My dear Theo,
Today I’m sending a package of 3 studies which I hope are dry enough.1 However, if they stick to the sheet of paper I laid on them as a precaution, soak them off with lukewarm water. The smallest one, in particular, has sunk in a lot, go over it with the white of an egg in about a week, or some varnish in a month’s time, to lift them. I’m sending them to let you take a look, and better after this — really.
I forgot to reply to what you write about sending the you know what. For the time being would you send a postal order like the last, until I know of an exchange office — deduct expenses, though.
Received a letter from home that Pa had been unwell as a result of a fall — I hope it isn’t more serious than they say. Do you know anything more about it?2
Went further into the peat fields last week3 — marvellous scenes, the longer I stay here the more beautiful I find it, and from the outset I’ll try to stay here in this region. For it’s so beautiful here that at the same time a great deal of study is needed to capture it, and only solid work can give a truer understanding of things as they are at bottom, and of their serious, sober nature. I came across superb figures — but again, a nature that has so much nobility, so much dignity and gravity must be treated with maturity and patience and prolonged work. This is why, in my view, from the outset I mustn’t regard it as just coming to take a look around here, but it’s in the nature of the thing, if all goes well and we’re granted a little good fortune, that I’ll stay for good. Write again soon, won’t you — I’m longing to hear, for despite all the beauty outside I still feel dejected.

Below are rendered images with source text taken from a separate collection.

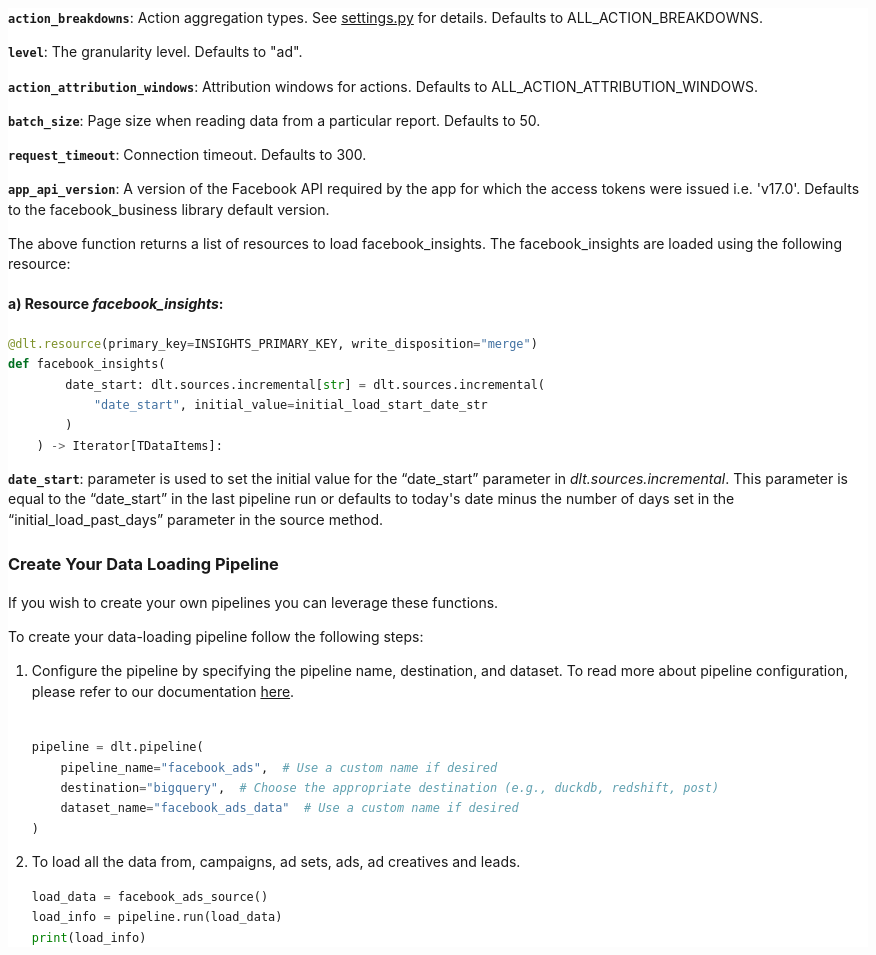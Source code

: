 **`action_breakdowns`**: Action aggregation types. See [settings.py](https://github.com/dlt-hub/verified-sources/blob/master/sources/facebook_ads/settings.py) for details. Defaults to ALL_ACTION_BREAKDOWNS.

**`level`**: The granularity level. Defaults to "ad".

**`action_attribution_windows`**: Attribution windows for actions. Defaults to ALL_ACTION_ATTRIBUTION_WINDOWS.

**`batch_size`**: Page size when reading data from a particular report. Defaults to 50.

**`request_timeout`**: Connection timeout. Defaults to 300.

**`app_api_version`**: A version of the Facebook API required by the app for which the access tokens were issued i.e. 'v17.0'. Defaults to the facebook_business library default version.

The above function returns a list of resources to load facebook_insights. The facebook_insights are loaded using the following resource:

#### a) Resource _facebook_insights_:
```python
@dlt.resource(primary_key=INSIGHTS_PRIMARY_KEY, write_disposition="merge")
def facebook_insights(
        date_start: dlt.sources.incremental[str] = dlt.sources.incremental(
            "date_start", initial_value=initial_load_start_date_str
        )
    ) -> Iterator[TDataItems]:
```

**`date_start`**: parameter is used to set the initial value for the “date_start” parameter in _dlt.sources.incremental_. This parameter is equal to the “date_start” in the last pipeline run or defaults to today's date minus the number of days set in the “initial_load_past_days” parameter in the source method.

### **Create Your Data Loading Pipeline**

If you wish to create your own pipelines you can leverage these functions.

To create your data-loading pipeline follow the following steps:

1. Configure the pipeline by specifying the pipeline name, destination, and dataset. To read more about pipeline configuration, please refer to our documentation [here](https://dlthub.com/docs/general-usage/pipeline).

    ```python

    pipeline = dlt.pipeline(
        pipeline_name="facebook_ads",  # Use a custom name if desired
        destination="bigquery",  # Choose the appropriate destination (e.g., duckdb, redshift, post)
        dataset_name="facebook_ads_data"  # Use a custom name if desired
    )
    ```

2. To load all the data from, campaigns, ad sets, ads, ad creatives and leads.

    ```python
    load_data = facebook_ads_source()
    load_info = pipeline.run(load_data)
    print(load_info)
    ```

Adieu, with a handshake.

Ever yours,

My regards to Wisselingh when you see him, and tell him I’m here.


Br. 1990: 392 | CL: 327
From: Vincent van Gogh
To: Theo van Gogh
Date: Hoogeveen, Monday, 24 September 1883

1. It is not possible to say with any certainty which paintings were sent. Cottages (F 17 / JH 395 [2446]) comes from Theo’s collection and could therefore have been part of this shipment. However, cf. also letter 406, n. 6.
2. Mrs van Gogh told Theo on 1 October 1883 that she was sorry that he had had to hear from Vincent that Mr van Gogh had had a fall. She described the accident as follows: ‘Pa choked on a mouthful of tea while he was getting dressed and couldn’t get his breath, lost his balance and fell, hitting his nose on the frame at the bottom of the bed, the nose bled severely and Pa was light-headed for the first couple of days, all the same he preached all right twice on Sunday’ (FR b2245).
3. The peat had already been exhausted within the municipal boundaries of Hoogeveen. Since the area around the districts of Eleveld in the municipality of Ruinen (to the north of Hoogeveen) was being reclaimed in the 1880s, but peat was still being dug to the east of this, near Tiendeveen, Nieuweroord and Nieuwlande, Van Gogh must have been here. According to Dijk and Van der Sluis 2001, pp. 130-133, 137.